De acordo com o Ministério da Saúde, a gravidez precoce resulta em maior dependência e vulnerabilidade para a mãe e para os filhos. Tais violências e riscos afetam, portanto, os direitos de crianças e adolescentes estabelecidos pelo ECA, como direito a proteção, segurança, pleno desenvolvimento. Para todas as mulheres, as violências sexuais, em particular o estupro, afetam seu constitucional direito à vida digna. Dados do Anuário Brasileiro de Segurança Pública do FBSP/2022 apontam que cerca de 56,8% das vítimas de estupro são mulheres negras, 42,3% das vítimas brancas; 0,5% indígenas; e 0,4% amarelas. Tais dados trazem a realidade do PL que demonstram a face racista, sexista e misógina de parlamentares que legislam contra a cidadania. Nunca é demais lembrarmos que o direito ao aborto legal é uma conquista das mulheres!

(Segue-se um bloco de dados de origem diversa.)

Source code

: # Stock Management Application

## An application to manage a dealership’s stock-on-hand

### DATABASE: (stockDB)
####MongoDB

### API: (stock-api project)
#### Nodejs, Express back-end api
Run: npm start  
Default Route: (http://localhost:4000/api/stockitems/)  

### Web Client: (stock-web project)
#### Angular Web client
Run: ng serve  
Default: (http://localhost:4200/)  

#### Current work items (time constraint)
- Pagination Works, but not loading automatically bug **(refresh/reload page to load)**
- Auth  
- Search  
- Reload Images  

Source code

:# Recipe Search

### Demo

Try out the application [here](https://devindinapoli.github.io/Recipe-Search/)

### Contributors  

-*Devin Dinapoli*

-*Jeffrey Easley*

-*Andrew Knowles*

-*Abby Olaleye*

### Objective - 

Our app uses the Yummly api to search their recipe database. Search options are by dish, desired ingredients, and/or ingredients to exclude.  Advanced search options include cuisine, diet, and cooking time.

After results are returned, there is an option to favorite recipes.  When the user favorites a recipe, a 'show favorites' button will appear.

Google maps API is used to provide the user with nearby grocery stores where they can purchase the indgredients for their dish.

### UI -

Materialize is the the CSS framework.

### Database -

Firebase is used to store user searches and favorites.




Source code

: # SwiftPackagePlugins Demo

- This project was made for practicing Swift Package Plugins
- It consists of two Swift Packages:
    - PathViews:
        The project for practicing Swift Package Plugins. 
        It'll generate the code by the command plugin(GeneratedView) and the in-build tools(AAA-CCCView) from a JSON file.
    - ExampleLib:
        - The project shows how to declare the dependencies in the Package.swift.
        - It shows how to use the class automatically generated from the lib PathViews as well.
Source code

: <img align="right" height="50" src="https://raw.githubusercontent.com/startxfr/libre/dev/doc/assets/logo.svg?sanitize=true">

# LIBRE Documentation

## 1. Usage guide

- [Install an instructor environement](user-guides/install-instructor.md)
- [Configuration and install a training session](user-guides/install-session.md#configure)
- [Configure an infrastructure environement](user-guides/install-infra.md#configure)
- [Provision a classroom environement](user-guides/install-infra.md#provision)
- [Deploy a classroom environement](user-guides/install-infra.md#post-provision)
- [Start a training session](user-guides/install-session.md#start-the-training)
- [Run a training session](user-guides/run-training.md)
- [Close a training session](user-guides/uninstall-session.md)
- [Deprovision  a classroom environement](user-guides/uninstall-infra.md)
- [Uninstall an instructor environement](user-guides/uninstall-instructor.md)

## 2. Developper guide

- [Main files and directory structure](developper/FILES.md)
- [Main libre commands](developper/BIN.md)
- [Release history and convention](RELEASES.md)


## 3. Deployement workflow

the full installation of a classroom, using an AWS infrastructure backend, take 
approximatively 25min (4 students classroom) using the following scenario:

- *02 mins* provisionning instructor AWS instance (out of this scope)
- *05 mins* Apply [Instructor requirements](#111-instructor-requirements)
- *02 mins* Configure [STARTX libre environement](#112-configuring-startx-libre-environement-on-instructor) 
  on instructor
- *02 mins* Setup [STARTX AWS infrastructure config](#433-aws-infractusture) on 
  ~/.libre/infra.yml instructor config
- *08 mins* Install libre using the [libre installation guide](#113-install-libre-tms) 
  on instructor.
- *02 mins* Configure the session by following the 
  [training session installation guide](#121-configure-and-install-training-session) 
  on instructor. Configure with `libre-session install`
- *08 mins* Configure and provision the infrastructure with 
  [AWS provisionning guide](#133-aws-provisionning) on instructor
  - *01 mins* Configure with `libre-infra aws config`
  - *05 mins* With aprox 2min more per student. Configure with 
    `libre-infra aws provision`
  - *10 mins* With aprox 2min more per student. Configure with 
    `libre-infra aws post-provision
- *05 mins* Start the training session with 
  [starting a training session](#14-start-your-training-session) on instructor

Uma lei que criminaliza o aborto legal fere, portanto, direitos inalienáveis e protege os abusadores, já que lhes aplica pena inferior à proposta para as mulheres violentadas e terá como consequência reprimir as denúncias de violência sexual, uma vez que a espada da "justiça" volta-se contra a vítima, não contra o agressor. Ainda mais grave, ignora a condição de sofrimento psíquico consequente do estupro, bem como da própria necessidade do aborto. Desconsidera de forma cruel as dores de quem sofre as violências, bem como a ameaça ao desenvolvimento e saúde psicológica de meninas e mulheres ao obrigá-las a conviver com uma gravidez e maternidade decorrente da violência e, pior, muitas vezes conviver com o ator da ação criminosa.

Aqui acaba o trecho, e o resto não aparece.